(Saved entries)
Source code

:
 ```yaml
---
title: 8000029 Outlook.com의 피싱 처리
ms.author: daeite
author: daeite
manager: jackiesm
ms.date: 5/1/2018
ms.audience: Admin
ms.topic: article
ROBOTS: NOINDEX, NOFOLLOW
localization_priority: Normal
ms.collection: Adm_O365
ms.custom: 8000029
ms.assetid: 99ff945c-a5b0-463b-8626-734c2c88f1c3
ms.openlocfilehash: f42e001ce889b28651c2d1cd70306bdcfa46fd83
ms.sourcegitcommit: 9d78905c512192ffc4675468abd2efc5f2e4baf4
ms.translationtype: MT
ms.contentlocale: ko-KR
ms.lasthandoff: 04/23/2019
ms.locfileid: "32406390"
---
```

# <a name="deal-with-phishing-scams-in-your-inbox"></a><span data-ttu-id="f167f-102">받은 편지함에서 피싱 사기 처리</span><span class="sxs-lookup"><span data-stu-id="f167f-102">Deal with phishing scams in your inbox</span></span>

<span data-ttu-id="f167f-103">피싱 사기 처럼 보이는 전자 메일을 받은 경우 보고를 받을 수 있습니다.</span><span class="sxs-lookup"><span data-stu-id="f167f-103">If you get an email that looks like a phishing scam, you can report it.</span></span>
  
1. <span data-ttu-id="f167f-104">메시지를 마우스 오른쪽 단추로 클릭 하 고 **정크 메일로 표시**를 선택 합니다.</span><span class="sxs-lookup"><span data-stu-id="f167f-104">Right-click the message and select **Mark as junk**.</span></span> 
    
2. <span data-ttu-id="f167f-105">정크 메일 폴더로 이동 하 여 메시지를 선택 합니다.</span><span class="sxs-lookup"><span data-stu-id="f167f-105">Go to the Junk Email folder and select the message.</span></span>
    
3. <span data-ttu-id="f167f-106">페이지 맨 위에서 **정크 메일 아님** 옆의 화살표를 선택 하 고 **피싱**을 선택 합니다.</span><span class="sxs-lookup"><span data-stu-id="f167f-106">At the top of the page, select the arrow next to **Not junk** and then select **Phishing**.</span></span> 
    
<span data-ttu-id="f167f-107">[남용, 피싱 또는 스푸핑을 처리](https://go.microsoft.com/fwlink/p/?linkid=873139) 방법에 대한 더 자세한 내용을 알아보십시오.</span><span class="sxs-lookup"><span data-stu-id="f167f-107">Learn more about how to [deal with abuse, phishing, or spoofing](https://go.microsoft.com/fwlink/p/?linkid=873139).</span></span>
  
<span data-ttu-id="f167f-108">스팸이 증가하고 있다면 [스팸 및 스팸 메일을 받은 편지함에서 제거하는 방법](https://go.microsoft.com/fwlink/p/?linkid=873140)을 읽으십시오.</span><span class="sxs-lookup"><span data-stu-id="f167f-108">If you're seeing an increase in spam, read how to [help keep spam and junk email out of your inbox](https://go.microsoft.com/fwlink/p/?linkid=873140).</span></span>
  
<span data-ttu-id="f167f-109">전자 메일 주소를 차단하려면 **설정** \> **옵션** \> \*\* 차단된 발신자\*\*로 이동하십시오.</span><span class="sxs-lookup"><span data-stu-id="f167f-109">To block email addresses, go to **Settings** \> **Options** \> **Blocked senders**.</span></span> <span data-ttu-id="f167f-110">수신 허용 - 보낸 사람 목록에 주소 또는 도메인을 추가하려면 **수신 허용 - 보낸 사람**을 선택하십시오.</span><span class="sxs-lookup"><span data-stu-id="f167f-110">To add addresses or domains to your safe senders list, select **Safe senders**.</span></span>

---

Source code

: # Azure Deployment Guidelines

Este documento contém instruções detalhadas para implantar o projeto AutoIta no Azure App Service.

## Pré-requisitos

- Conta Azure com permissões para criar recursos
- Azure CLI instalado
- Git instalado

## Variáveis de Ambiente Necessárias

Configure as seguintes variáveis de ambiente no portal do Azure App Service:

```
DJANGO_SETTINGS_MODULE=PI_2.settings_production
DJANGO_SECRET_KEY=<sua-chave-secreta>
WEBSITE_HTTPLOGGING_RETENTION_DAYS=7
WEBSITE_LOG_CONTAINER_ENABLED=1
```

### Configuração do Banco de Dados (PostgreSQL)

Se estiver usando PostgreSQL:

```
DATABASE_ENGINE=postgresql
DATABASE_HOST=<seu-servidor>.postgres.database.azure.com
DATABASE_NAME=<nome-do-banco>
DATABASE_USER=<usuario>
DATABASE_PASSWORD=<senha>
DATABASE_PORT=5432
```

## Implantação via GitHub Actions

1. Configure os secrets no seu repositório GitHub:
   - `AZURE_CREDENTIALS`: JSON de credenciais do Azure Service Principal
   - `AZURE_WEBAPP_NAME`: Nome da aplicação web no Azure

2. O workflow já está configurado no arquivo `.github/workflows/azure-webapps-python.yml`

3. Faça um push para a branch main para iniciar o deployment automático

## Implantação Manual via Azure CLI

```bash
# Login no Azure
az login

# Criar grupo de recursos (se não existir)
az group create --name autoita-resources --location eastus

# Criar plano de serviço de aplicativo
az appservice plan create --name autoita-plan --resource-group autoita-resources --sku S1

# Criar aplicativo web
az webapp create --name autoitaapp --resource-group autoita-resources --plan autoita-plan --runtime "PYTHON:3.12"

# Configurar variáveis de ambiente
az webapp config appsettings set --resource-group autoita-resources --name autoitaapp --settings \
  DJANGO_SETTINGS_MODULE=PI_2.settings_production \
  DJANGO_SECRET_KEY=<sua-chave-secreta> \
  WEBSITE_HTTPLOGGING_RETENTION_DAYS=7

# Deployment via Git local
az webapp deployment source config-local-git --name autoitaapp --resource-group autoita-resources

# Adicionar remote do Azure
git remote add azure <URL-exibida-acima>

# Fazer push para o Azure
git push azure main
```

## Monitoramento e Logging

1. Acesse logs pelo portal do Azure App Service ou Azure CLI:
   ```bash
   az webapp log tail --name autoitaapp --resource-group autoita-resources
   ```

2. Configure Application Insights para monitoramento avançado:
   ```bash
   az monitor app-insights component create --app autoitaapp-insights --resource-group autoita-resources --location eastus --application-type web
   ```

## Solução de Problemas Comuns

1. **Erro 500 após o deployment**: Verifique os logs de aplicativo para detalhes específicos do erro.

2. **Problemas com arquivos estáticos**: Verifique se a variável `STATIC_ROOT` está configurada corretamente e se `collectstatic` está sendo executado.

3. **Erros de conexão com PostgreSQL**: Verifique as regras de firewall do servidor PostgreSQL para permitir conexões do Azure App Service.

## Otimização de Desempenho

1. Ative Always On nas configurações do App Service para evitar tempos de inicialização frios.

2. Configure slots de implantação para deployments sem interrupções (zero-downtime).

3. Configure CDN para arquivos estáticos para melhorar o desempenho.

» **What you should do**:
The word "message" occurs in some lines of the data above; report how many such lines there are, with no other words.

» **Answer to this task**:
2